In a recent conversation, the artist admitted that, as we suspected, the title of the exhibition is taken from Jean Genet. That in itself undoubtedly puts us in a whole new mental arena, evoking images that contrast with the opacity of the works on display. Like Genet’s never-ending love, such titles – with their references to names of books, poems, verses, films and groups – forge a compact, intense space of possibilities in which we are allowed to conjure up all kinds of narratives. Here, the artist’s poetic imagination is condensed and spectators are bombarded with references and images that involve them directly in the work. But what work are we talking about? Where does a work start and finish? What should we focus on – the physical, visual space of the objects and structures the artist offers us or that imaginary space made up of fragments of other ideas, other discourses, other origins?
There is admittedly an abundance of darkness, but the artist also celebrates light. I said earlier that Andrianomearisoa uses abstraction to create potentially poetic images and to address his own personal experience.
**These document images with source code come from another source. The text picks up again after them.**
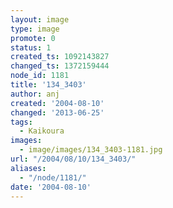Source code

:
 ```yaml
---
layout: image
type: image
promote: 0
status: 1
created_ts: 1092143827
changed_ts: 1372159444
node_id: 1181
title: '134_3403'
author: anj
created: '2004-08-10'
changed: '2013-06-25'
tags:
  - Kaikoura
images:
  - image/images/134_3403-1181.jpg
url: "/2004/08/10/134_3403/"
aliases:
  - "/node/1181/"
date: '2004-08-10'
---
```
Similarly, the titles help him to establish interruptions and disjunctures that highlight the resources of his own imagination and reveal the other side of his intentions. Andrianomearisoa lives and works between Paris and Antananarivo, Madagascar. His art and his ideas arise out of both locations, and cannot be said to be determined, given meaning or fixed in one single space by either of them. From the economic, political and social legacy of colonialism, the adoption and adaptation of colonial cultures and the affirmation that both his own subjectivity and the culture of his country are essentially different, Andrianomearisoa fashions a discourse of disjuncture and contrast, a dialectic space marked not by the successful hybridization of the parts but by a continuous sliding backwards and forwards between one idea and another. Like the empty containers of his series Vestiges of Ecstasy, 2016-2018, his reality is made up of remembered objects and ideas that are progressively shaped over time but which lack any real content in themselves.
The disjuncture and the interruptions come into play precisely in this in-between space, between the work and “its references”, between the titles and “the work”, preventing us from grasping the artist’s imagination in a clear defined space. It is here where Joël Andrianomearisoa weaves together the ambiguities, contradictions and possibilities that endow his work with meaning and depth.